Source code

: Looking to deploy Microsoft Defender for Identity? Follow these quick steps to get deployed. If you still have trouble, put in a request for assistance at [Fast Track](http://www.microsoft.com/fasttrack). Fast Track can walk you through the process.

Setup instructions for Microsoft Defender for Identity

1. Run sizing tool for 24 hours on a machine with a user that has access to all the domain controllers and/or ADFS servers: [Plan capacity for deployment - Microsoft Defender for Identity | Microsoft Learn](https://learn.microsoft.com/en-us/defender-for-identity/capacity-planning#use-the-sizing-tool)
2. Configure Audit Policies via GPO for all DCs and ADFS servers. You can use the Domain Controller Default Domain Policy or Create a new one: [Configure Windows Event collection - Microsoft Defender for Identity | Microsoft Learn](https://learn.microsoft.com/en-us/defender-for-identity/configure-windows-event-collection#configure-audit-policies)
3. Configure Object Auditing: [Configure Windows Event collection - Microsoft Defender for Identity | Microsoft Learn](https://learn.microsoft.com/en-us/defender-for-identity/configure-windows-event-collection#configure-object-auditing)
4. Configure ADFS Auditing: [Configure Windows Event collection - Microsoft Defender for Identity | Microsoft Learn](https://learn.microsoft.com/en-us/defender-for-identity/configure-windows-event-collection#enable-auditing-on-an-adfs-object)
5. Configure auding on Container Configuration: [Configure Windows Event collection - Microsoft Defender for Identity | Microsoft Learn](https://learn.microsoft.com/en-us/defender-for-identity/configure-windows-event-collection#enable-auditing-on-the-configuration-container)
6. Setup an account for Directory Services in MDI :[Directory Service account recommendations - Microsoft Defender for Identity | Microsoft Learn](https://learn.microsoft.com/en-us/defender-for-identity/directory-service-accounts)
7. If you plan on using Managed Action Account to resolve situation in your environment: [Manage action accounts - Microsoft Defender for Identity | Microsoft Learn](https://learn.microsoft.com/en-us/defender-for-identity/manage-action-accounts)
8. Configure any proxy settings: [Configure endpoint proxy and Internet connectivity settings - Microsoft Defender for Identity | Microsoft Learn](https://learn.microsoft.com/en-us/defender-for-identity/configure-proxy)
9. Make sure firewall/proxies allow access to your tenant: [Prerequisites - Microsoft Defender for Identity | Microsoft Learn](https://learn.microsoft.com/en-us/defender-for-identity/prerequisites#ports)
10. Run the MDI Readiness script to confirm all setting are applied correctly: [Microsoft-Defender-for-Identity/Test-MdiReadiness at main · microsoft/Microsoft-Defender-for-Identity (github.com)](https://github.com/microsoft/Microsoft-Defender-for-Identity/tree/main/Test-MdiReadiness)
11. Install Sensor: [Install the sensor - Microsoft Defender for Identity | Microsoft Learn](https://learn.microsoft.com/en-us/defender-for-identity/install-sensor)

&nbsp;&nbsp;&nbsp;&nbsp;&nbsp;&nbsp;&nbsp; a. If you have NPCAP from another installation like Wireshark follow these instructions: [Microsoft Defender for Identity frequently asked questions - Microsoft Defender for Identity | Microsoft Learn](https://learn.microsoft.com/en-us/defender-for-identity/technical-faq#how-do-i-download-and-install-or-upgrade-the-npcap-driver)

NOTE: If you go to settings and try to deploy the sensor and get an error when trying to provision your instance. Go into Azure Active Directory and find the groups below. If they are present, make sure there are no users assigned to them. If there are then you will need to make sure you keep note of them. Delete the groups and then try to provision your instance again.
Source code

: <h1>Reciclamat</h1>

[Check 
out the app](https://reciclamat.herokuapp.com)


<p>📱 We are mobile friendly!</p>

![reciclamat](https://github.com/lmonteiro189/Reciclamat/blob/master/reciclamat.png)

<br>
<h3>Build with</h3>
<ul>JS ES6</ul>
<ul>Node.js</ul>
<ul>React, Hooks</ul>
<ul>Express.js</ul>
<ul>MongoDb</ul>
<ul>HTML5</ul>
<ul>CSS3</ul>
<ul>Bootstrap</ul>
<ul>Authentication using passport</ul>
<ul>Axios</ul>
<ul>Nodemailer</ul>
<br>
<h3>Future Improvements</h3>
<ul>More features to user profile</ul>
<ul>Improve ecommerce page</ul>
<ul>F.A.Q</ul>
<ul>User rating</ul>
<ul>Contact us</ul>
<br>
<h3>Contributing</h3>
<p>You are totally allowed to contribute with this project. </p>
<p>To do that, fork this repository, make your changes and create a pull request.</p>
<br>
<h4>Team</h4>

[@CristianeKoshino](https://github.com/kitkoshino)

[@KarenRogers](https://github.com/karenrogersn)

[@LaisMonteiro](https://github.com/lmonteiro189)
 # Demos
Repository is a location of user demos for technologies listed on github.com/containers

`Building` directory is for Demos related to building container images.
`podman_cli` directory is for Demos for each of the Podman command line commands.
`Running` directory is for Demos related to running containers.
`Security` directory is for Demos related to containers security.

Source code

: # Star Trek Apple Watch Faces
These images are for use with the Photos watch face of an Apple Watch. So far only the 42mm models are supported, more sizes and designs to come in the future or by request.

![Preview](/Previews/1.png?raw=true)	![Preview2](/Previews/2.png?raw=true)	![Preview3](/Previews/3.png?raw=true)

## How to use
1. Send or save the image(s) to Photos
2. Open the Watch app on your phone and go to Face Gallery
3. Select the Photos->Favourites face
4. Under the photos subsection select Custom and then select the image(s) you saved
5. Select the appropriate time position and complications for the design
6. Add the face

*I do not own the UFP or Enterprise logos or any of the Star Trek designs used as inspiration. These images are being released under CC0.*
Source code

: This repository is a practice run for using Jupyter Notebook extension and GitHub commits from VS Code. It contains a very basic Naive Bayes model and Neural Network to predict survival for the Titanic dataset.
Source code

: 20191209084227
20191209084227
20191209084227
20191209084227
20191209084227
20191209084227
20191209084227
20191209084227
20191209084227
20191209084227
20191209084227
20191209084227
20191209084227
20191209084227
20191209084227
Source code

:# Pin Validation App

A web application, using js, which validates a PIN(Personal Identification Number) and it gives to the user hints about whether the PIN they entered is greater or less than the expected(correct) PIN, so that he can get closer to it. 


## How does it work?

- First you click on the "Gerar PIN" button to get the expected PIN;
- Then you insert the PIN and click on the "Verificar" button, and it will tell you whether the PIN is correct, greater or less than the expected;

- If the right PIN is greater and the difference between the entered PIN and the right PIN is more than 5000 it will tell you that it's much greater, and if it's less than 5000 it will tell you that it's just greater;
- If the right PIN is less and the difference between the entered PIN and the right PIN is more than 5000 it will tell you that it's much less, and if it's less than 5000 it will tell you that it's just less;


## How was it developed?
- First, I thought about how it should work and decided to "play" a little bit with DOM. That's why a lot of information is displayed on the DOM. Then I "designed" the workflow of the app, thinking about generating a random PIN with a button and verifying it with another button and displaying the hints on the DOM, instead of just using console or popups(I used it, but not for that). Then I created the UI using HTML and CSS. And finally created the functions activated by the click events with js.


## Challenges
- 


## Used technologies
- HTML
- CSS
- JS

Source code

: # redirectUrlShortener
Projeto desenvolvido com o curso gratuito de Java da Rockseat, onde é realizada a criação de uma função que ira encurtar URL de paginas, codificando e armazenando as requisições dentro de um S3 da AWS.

────────────────────────────────────────

● **The problem**
Everything above from the line containing "<ul>F.A.Q</ul>" through the line containing "command line commands." must be copied exactly. Nothing outside that range belongs in the answer.

● **Exercise result**
<ul>F.A.Q</ul>
<ul>User rating</ul>
<ul>Contact us</ul>
<br>
<h3>Contributing</h3>
<p>You are totally allowed to contribute with this project. </p>
<p>To do that, fork this repository, make your changes and create a pull request.</p>
<br>
<h4>Team</h4>

[@CristianeKoshino](https://github.com/kitkoshino)

[@KarenRogers](https://github.com/karenrogersn)

[@LaisMonteiro](https://github.com/lmonteiro189)
 # Demos
Repository is a location of user demos for technologies listed on github.com/containers

`Building` directory is for Demos related to building container images.
`podman_cli` directory is for Demos for each of the Podman command line commands.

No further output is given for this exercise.